■ Task instructions ■
Exactly the lines from the one containing "The reason this" to the final line below should be output, and no others.

(Dataset items)
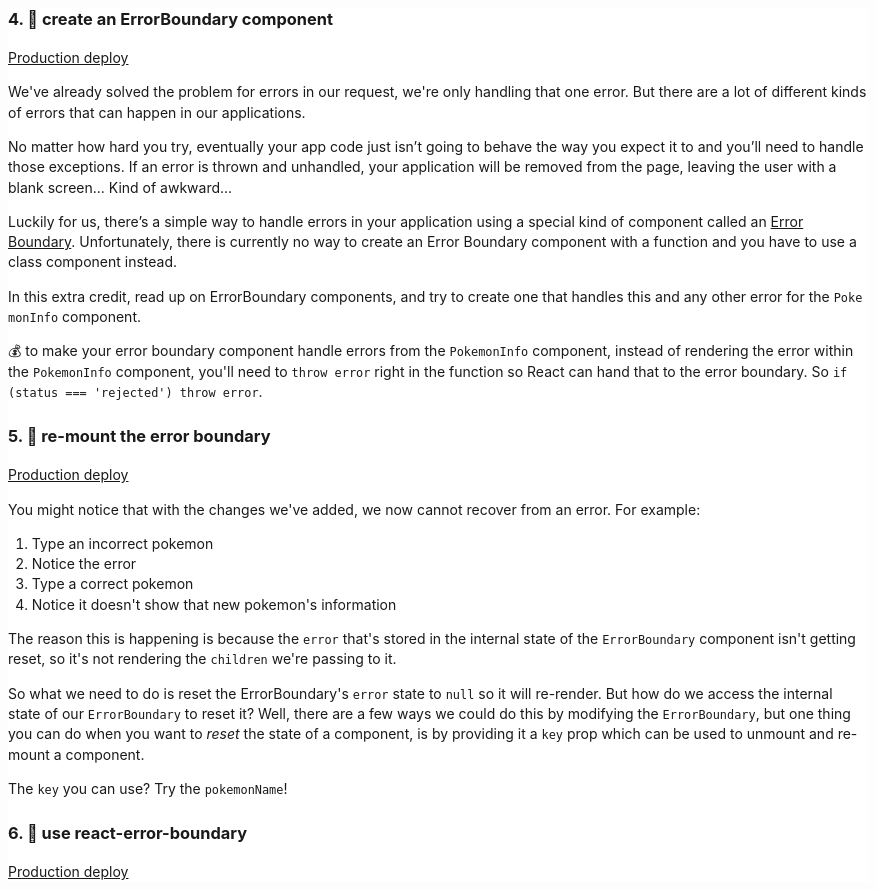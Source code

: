 ### 4. 💯 create an ErrorBoundary component

[Production deploy](https://react-hooks.netlify.app/isolated/final/06.extra-4.js)

We've already solved the problem for errors in our request, we're only handling
that one error. But there are a lot of different kinds of errors that can happen
in our applications.

No matter how hard you try, eventually your app code just isn’t going to behave
the way you expect it to and you’ll need to handle those exceptions. If an error
is thrown and unhandled, your application will be removed from the page, leaving
the user with a blank screen... Kind of awkward...

Luckily for us, there’s a simple way to handle errors in your application using
a special kind of component called an
[Error Boundary](https://reactjs.org/docs/error-boundaries.html). Unfortunately,
there is currently no way to create an Error Boundary component with a function
and you have to use a class component instead.

In this extra credit, read up on ErrorBoundary components, and try to create one
that handles this and any other error for the `PokemonInfo` component.

💰 to make your error boundary component handle errors from the `PokemonInfo`
component, instead of rendering the error within the `PokemonInfo` component,
you'll need to `throw error` right in the function so React can hand that to the
error boundary. So `if (status === 'rejected') throw error`.

### 5. 💯 re-mount the error boundary

[Production deploy](https://react-hooks.netlify.app/isolated/final/06.extra-5.js)

You might notice that with the changes we've added, we now cannot recover from
an error. For example:

1. Type an incorrect pokemon
2. Notice the error
3. Type a correct pokemon
4. Notice it doesn't show that new pokemon's information

The reason this is happening is because the `error` that's stored in the
internal state of the `ErrorBoundary` component isn't getting reset, so it's not
rendering the `children` we're passing to it.

So what we need to do is reset the ErrorBoundary's `error` state to `null` so it
will re-render. But how do we access the internal state of our `ErrorBoundary`
to reset it? Well, there are a few ways we could do this by modifying the
`ErrorBoundary`, but one thing you can do when you want to _reset_ the state of
a component, is by providing it a `key` prop which can be used to unmount and
re-mount a component.

The `key` you can use? Try the `pokemonName`!

### 6. 💯 use react-error-boundary

[Production deploy](https://react-hooks.netlify.app/isolated/final/06.extra-6.js)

■ Worked solution ■
The reason this is happening is because the `error` that's stored in the
internal state of the `ErrorBoundary` component isn't getting reset, so it's not
rendering the `children` we're passing to it.

So what we need to do is reset the ErrorBoundary's `error` state to `null` so it
will re-render. But how do we access the internal state of our `ErrorBoundary`
to reset it? Well, there are a few ways we could do this by modifying the
`ErrorBoundary`, but one thing you can do when you want to _reset_ the state of
a component, is by providing it a `key` prop which can be used to unmount and
re-mount a component.

The `key` you can use? Try the `pokemonName`!

### 6. 💯 use react-error-boundary

[Production deploy](https://react-hooks.netlify.app/isolated/final/06.extra-6.js)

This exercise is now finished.